▸ **WORK REQUIRED**: Return the following entries exactly, word for word.

Dataset excerpts:
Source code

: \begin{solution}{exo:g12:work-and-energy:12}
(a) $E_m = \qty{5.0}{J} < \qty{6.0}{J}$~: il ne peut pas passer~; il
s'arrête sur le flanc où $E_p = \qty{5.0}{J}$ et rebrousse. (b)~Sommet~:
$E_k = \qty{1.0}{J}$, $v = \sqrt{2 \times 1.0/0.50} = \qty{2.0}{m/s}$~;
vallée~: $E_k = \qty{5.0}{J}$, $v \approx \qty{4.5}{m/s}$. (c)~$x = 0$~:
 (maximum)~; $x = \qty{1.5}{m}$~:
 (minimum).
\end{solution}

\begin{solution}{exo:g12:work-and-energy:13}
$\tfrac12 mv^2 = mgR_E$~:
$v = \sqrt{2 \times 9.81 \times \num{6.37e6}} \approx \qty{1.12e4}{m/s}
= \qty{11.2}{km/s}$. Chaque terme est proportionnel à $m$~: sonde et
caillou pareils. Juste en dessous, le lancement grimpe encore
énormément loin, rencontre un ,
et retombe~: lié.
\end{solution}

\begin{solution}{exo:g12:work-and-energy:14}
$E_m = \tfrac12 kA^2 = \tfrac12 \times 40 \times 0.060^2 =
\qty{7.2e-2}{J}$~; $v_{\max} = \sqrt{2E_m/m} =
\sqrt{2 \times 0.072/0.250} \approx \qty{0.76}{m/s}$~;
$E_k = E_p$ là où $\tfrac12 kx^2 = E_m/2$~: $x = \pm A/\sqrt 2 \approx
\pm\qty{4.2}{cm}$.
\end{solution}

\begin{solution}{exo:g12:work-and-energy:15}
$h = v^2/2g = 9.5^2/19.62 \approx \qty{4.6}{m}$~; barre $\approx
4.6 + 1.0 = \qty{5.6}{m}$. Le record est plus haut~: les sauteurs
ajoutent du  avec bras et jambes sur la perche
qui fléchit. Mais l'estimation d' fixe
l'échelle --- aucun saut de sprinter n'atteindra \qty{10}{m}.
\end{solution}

▸ **OUTPUT FOR THIS TASK**:
Source code

: \begin{solution}{exo:g12:work-and-energy:12}
(a) $E_m = \qty{5.0}{J} < \qty{6.0}{J}$~: il ne peut pas passer~; il
s'arrête sur le flanc où $E_p = \qty{5.0}{J}$ et rebrousse. (b)~Sommet~:
$E_k = \qty{1.0}{J}$, $v = \sqrt{2 \times 1.0/0.50} = \qty{2.0}{m/s}$~;
vallée~: $E_k = \qty{5.0}{J}$, $v \approx \qty{4.5}{m/s}$. (c)~$x = 0$~:
 (maximum)~; $x = \qty{1.5}{m}$~:
 (minimum).
\end{solution}

\begin{solution}{exo:g12:work-and-energy:13}
$\tfrac12 mv^2 = mgR_E$~:
$v = \sqrt{2 \times 9.81 \times \num{6.37e6}} \approx \qty{1.12e4}{m/s}
= \qty{11.2}{km/s}$. Chaque terme est proportionnel à $m$~: sonde et
caillou pareils. Juste en dessous, le lancement grimpe encore
énormément loin, rencontre un ,
et retombe~: lié.
\end{solution}

\begin{solution}{exo:g12:work-and-energy:14}
$E_m = \tfrac12 kA^2 = \tfrac12 \times 40 \times 0.060^2 =
\qty{7.2e-2}{J}$~; $v_{\max} = \sqrt{2E_m/m} =
\sqrt{2 \times 0.072/0.250} \approx \qty{0.76}{m/s}$~;
$E_k = E_p$ là où $\tfrac12 kx^2 = E_m/2$~: $x = \pm A/\sqrt 2 \approx
\pm\qty{4.2}{cm}$.
\end{solution}

\begin{solution}{exo:g12:work-and-energy:15}
$h = v^2/2g = 9.5^2/19.62 \approx \qty{4.6}{m}$~; barre $\approx
4.6 + 1.0 = \qty{5.6}{m}$. Le record est plus haut~: les sauteurs
ajoutent du  avec bras et jambes sur la perche
qui fléchit. Mais l'estimation d' fixe
l'échelle --- aucun saut de sprinter n'atteindra \qty{10}{m}.
\end{solution}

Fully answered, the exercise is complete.